Task instructions →
Retype, without any change, the first line of the records and every line after it through the one containing "HAVING SUM(c.CreditScore) < -1000))".

Extracted records →

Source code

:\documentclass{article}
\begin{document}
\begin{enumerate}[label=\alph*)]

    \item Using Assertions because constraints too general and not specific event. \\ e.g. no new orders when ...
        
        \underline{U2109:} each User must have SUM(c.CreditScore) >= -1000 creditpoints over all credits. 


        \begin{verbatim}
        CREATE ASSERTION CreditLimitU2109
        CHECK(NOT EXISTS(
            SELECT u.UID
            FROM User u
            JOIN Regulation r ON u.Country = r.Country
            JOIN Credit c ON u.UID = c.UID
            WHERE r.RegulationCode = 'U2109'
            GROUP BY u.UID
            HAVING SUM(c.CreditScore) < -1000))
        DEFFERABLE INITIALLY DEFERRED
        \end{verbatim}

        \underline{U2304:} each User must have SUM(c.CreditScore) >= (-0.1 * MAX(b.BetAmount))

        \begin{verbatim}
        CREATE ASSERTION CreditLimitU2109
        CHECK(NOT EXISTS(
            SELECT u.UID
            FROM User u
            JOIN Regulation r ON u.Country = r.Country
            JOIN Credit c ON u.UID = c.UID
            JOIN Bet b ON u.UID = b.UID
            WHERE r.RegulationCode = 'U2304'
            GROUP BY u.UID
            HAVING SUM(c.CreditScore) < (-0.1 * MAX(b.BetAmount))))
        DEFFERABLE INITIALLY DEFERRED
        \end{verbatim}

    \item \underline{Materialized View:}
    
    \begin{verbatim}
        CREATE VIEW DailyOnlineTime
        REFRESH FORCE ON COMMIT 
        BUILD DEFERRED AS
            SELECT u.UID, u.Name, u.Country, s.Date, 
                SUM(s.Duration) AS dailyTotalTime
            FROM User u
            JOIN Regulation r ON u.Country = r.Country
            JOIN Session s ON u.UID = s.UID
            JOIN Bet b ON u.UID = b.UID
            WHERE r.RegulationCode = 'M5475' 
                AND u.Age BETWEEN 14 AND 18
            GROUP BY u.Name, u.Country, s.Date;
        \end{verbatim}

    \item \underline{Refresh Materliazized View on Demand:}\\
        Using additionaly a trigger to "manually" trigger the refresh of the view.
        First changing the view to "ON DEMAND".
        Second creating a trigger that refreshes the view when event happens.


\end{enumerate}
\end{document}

Result of this task →
Source code

:\documentclass{article}
\begin{document}
\begin{enumerate}[label=\alph*)]

    \item Using Assertions because constraints too general and not specific event. \\ e.g. no new orders when ...
        
        \underline{U2109:} each User must have SUM(c.CreditScore) >= -1000 creditpoints over all credits. 


        \begin{verbatim}
        CREATE ASSERTION CreditLimitU2109
        CHECK(NOT EXISTS(
            SELECT u.UID
            FROM User u
            JOIN Regulation r ON u.Country = r.Country
            JOIN Credit c ON u.UID = c.UID
            WHERE r.RegulationCode = 'U2109'
            GROUP BY u.UID
            HAVING SUM(c.CreditScore) < -1000))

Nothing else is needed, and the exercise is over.